For another thing, at least where a line of lower court statutory decisions is longstanding and consistent across circuits that have addressed the issue, the reasons for strong stare decisis apply. Disappointed litigants can appeal to Congress for a change in the law. And congressional failure to act in the face of high-profile statutory decisions can be deemed acquiescence in the rules laid down in those decisions. Accordingly, I read Judge Kacsmaryk's opinion as in strong tension with the spirit if not exactly the letter of statutory stare decisis.
Note that for purposes of this essay I've accepted the grounds for an especially strong doctrine of stare decisis in statutory cases. However, I am not fully persuaded that it's right. Given all of the veto gates on legislation, regardless of how the Court decides a statutory decision it will be difficult for those who are disappointed with the decision to overcome legislative inertia. Congressional failure to "correct" a Supreme Court ruling (or a string of rulings by the lower courts that gain prominence) does not necessarily signal congressional acquiescence. Accordingly, writing on a blank slate I might say that stare decisis in statutory cases ought to be as strong as in constitutional cases but not much stronger.

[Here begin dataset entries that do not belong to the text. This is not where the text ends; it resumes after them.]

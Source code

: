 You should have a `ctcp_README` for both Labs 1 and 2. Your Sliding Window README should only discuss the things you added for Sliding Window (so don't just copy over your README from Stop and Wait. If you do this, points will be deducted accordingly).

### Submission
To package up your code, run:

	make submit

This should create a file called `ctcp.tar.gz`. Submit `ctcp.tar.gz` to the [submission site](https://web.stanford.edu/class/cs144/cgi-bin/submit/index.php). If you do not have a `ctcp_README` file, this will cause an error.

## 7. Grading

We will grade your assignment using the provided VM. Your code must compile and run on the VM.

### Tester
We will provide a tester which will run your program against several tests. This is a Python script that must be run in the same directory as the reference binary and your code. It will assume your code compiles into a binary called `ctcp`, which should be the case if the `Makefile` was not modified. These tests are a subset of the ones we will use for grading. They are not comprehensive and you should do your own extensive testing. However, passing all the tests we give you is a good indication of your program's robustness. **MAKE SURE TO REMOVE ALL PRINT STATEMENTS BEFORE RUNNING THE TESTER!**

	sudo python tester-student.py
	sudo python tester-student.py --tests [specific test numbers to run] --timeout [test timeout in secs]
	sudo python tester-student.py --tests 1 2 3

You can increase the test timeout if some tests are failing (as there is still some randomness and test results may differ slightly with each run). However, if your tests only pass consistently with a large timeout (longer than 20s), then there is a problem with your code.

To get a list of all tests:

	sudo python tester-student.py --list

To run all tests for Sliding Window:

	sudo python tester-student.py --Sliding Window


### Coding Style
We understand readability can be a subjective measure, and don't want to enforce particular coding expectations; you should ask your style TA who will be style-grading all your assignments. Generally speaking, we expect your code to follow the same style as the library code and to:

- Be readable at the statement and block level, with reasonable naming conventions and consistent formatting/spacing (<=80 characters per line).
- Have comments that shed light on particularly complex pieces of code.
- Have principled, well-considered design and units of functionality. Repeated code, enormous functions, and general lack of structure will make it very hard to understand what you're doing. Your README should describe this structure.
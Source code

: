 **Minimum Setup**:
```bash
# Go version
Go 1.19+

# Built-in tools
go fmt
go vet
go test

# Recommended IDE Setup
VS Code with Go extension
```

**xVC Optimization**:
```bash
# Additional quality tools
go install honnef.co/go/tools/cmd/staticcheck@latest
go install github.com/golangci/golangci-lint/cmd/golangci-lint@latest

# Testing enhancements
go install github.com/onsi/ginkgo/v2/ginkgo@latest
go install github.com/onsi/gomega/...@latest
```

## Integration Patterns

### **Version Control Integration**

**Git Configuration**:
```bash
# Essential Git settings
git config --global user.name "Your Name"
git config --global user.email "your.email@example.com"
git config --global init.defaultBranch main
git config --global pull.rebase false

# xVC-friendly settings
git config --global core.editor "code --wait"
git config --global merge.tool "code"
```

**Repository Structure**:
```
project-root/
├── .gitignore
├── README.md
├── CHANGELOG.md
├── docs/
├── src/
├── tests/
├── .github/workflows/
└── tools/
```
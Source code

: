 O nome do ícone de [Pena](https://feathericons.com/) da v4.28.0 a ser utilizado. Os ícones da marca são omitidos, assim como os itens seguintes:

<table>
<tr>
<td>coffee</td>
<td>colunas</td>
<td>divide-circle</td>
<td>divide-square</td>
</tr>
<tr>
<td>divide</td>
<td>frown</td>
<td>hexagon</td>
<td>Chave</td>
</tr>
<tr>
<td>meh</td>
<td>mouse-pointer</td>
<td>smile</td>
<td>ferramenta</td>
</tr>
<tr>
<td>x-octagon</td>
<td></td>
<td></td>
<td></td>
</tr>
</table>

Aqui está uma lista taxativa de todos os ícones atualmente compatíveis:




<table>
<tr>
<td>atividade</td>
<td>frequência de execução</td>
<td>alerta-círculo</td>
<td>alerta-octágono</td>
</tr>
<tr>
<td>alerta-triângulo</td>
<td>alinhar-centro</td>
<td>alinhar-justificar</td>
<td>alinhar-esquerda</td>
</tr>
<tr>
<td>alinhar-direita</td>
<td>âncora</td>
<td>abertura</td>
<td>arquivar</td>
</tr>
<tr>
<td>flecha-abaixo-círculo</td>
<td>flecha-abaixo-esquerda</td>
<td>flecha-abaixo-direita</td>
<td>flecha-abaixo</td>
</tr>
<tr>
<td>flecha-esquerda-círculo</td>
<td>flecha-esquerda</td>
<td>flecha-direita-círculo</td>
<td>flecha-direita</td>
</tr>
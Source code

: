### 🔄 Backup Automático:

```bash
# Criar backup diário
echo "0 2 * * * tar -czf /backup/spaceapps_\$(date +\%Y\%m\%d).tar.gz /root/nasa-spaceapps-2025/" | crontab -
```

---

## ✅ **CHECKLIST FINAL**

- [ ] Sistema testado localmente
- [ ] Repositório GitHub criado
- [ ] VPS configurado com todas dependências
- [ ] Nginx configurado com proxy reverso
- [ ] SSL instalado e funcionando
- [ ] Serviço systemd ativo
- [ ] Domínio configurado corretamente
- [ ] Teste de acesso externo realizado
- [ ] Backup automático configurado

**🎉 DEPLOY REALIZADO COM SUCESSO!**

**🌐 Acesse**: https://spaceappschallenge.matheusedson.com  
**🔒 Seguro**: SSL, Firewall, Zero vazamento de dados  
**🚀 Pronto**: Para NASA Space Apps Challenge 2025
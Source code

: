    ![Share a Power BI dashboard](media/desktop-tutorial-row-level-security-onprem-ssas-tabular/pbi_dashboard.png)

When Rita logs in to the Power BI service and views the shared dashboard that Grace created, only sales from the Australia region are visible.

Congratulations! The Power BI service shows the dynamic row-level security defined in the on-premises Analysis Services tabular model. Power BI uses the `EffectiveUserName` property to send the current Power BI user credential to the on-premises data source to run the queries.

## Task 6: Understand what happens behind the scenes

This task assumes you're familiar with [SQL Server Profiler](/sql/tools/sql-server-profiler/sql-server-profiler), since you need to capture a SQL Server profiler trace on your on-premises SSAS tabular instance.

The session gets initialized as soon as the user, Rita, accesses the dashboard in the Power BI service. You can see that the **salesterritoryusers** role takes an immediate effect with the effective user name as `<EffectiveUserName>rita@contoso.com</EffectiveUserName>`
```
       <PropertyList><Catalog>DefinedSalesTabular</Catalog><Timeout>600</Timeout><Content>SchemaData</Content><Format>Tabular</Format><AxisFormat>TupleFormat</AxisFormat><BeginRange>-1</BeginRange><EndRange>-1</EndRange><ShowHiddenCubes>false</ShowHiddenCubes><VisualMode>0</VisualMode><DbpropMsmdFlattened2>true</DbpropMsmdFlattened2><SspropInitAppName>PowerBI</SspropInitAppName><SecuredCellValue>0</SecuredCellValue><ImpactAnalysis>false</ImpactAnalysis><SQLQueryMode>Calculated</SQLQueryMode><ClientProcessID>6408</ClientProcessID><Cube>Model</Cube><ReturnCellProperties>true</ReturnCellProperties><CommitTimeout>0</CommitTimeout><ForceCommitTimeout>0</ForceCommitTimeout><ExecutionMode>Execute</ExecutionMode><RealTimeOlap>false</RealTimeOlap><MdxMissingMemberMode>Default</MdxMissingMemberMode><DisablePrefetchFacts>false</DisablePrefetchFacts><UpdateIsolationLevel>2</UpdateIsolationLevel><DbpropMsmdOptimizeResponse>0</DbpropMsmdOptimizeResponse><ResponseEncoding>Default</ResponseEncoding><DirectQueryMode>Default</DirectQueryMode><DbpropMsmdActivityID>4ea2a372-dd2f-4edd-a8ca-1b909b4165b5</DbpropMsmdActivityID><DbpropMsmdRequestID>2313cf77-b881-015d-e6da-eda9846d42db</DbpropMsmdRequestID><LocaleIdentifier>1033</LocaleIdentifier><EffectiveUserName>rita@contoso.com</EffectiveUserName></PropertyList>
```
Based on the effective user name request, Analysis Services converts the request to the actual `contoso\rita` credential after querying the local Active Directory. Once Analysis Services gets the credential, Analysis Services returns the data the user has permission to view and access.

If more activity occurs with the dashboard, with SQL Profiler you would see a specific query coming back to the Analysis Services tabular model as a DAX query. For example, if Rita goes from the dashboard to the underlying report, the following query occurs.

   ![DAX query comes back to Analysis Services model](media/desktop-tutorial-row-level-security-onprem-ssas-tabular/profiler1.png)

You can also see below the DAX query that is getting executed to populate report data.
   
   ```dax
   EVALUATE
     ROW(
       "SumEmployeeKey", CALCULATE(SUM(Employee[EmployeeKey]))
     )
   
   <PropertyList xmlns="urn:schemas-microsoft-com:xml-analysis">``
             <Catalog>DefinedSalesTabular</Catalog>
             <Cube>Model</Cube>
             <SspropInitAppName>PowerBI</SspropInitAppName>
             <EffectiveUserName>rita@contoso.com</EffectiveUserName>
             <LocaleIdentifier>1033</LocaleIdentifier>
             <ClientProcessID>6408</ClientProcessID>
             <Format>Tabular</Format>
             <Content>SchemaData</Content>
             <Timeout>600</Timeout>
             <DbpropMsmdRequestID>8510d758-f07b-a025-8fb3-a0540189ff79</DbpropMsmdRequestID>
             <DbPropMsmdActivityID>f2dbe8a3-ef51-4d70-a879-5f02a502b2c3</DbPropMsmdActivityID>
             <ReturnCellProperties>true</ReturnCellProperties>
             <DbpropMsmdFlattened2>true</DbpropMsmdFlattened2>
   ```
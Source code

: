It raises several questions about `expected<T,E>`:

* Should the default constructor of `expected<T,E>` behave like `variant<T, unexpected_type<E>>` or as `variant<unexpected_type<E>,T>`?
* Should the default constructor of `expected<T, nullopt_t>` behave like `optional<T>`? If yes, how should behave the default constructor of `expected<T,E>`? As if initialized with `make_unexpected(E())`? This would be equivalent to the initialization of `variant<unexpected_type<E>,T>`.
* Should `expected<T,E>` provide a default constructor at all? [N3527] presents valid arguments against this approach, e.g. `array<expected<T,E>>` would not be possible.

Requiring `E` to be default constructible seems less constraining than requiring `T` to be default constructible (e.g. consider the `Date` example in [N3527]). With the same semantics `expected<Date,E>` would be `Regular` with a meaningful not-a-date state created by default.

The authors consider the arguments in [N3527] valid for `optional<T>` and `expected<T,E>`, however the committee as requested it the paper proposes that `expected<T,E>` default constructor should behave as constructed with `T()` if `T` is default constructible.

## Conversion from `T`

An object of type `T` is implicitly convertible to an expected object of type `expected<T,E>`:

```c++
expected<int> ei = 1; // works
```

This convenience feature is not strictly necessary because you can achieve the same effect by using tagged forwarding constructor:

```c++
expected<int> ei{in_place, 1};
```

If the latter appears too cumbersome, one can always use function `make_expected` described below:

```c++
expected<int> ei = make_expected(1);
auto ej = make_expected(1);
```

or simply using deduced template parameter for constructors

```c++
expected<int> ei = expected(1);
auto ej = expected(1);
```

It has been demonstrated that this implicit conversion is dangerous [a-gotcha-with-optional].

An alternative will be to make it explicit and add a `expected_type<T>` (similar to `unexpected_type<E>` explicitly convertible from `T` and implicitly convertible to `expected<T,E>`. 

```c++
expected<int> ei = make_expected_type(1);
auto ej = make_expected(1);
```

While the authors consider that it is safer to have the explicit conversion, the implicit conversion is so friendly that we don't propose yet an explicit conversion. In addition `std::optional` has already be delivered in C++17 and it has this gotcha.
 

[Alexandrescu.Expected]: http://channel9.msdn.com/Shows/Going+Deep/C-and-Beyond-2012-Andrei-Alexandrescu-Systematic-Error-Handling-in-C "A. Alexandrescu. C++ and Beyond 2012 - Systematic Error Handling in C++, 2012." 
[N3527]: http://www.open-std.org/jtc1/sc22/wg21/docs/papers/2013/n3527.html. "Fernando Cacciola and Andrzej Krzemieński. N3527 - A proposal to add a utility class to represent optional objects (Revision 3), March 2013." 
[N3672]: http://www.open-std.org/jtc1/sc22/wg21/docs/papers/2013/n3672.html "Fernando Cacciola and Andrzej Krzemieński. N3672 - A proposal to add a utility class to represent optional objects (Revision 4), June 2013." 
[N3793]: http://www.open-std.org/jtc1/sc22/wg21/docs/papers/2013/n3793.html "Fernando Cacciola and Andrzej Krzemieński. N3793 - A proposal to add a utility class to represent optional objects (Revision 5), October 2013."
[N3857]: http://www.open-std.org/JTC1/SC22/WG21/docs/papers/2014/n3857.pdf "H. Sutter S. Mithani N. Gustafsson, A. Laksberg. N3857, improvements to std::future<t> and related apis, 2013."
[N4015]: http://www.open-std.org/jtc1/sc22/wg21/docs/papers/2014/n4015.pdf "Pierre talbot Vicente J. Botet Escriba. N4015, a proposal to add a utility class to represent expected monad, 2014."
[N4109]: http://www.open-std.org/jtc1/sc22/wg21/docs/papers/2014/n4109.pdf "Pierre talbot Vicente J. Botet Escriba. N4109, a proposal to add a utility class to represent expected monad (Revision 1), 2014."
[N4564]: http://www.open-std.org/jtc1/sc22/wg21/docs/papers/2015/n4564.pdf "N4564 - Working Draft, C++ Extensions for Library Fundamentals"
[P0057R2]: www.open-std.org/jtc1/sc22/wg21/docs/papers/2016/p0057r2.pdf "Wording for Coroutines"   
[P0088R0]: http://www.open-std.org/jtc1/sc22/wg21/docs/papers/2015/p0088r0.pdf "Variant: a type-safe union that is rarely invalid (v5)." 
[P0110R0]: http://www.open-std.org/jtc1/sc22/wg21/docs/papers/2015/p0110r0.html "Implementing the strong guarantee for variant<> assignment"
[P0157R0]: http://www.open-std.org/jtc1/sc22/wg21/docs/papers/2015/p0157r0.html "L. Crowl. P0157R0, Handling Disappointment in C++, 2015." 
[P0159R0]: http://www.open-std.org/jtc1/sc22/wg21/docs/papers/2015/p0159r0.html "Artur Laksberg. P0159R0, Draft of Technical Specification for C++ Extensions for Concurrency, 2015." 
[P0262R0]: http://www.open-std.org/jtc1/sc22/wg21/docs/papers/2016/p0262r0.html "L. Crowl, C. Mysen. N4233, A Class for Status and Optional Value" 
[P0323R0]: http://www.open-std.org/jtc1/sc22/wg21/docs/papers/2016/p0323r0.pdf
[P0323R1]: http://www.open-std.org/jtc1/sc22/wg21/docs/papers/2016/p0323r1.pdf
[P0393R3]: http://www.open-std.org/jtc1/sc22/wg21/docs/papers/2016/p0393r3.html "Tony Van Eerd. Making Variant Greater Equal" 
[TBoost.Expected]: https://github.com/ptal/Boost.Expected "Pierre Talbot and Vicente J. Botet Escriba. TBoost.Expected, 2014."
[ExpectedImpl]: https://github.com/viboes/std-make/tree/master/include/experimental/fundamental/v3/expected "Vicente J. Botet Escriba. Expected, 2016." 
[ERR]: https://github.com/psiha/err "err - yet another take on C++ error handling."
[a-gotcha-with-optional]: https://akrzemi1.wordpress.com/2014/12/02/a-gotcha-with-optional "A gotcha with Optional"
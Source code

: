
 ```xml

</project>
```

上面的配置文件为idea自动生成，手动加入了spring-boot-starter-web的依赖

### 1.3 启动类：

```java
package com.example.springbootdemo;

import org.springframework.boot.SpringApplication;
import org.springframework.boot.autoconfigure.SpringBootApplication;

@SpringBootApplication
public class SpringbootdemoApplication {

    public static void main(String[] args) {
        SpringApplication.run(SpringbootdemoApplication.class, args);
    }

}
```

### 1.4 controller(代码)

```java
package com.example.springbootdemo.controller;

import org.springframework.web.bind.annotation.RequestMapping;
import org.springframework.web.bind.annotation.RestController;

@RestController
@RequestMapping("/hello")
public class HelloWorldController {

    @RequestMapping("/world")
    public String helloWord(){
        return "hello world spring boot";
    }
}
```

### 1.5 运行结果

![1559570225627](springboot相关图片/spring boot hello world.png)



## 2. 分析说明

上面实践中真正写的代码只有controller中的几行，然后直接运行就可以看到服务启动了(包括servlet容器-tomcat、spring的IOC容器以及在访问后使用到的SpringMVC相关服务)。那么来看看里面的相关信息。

That's all as a general matter. The truth is that in the mifepristone case, even a more modest doctrine of statutorystare decisis would suffice to protect the longstanding lower court interpretation of the Comstock Act to reach only the sending of products intended for illegal abortions--even where, as here, the key decisions are from other circuits. And of course there are other grounds on which the plaintiffs challenging mifepristone's approval should lose.